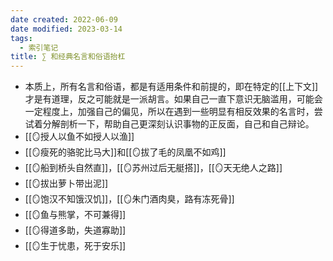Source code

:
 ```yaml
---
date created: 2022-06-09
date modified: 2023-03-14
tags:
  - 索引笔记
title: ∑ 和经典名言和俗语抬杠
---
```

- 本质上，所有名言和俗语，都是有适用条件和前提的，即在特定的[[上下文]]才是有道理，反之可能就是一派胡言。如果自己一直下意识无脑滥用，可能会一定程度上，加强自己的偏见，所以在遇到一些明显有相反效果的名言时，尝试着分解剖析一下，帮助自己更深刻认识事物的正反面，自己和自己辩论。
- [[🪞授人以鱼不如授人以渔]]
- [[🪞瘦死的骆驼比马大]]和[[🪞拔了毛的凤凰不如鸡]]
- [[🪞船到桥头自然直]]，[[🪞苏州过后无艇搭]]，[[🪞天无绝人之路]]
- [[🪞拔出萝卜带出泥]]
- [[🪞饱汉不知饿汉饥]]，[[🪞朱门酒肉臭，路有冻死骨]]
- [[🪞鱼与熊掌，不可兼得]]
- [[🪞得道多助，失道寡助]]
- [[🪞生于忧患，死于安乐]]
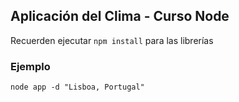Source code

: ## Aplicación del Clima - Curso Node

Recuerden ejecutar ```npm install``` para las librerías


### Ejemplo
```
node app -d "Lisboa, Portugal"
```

--

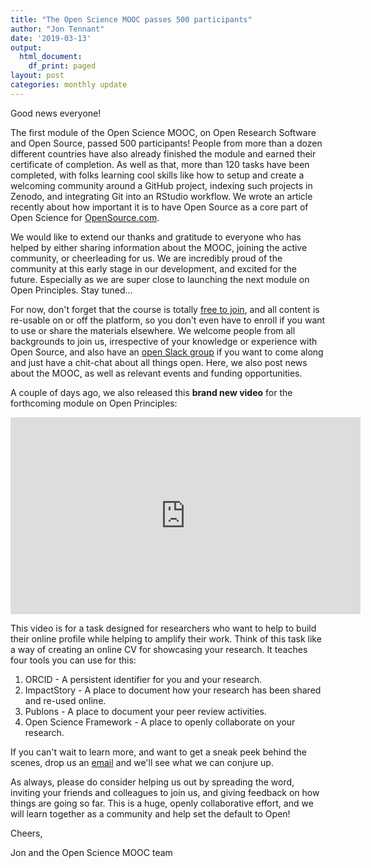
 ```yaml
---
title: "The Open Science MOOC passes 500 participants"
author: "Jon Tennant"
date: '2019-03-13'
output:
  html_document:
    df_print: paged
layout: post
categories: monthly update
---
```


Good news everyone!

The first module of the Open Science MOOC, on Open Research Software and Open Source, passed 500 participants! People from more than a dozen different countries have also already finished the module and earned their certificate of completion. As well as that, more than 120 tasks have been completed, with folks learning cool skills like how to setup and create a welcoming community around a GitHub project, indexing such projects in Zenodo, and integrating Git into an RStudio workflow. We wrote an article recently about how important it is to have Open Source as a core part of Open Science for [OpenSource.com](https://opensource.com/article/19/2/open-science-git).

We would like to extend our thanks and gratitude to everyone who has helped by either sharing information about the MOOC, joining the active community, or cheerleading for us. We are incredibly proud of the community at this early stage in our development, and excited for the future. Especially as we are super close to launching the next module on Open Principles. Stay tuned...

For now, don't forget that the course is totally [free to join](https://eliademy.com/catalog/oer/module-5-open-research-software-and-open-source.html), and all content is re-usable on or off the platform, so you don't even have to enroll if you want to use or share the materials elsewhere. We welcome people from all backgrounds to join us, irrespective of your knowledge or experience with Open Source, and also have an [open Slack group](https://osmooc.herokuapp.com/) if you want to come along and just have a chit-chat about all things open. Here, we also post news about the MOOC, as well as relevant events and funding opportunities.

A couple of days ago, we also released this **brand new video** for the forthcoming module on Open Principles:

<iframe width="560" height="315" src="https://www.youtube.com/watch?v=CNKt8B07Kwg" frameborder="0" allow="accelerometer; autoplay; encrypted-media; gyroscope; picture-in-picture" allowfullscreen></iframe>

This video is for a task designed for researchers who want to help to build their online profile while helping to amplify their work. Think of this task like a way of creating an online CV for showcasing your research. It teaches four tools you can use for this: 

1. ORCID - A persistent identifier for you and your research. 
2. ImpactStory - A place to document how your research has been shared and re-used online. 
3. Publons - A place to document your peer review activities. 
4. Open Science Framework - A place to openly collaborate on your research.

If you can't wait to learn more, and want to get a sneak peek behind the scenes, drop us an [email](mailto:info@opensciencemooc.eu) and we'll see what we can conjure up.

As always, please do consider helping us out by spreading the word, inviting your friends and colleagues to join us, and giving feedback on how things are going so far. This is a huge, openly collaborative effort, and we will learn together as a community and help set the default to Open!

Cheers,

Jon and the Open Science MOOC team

(WORK INSTRUCTIONS):
Search the listing above for the string "also" and copy each line that has it.

(EXERCISE SOLUTION):
The first module of the Open Science MOOC, on Open Research Software and Open Source, passed 500 participants! People from more than a dozen different countries have also already finished the module and earned their certificate of completion. As well as that, more than 120 tasks have been completed, with folks learning cool skills like how to setup and create a welcoming community around a GitHub project, indexing such projects in Zenodo, and integrating Git into an RStudio workflow. We wrote an article recently about how important it is to have Open Source as a core part of Open Science for [OpenSource.com](https://opensource.com/article/19/2/open-science-git).
For now, don't forget that the course is totally [free to join](https://eliademy.com/catalog/oer/module-5-open-research-software-and-open-source.html), and all content is re-usable on or off the platform, so you don't even have to enroll if you want to use or share the materials elsewhere. We welcome people from all backgrounds to join us, irrespective of your knowledge or experience with Open Source, and also have an [open Slack group](https://osmooc.herokuapp.com/) if you want to come along and just have a chit-chat about all things open. Here, we also post news about the MOOC, as well as relevant events and funding opportunities.
A couple of days ago, we also released this **brand new video** for the forthcoming module on Open Principles:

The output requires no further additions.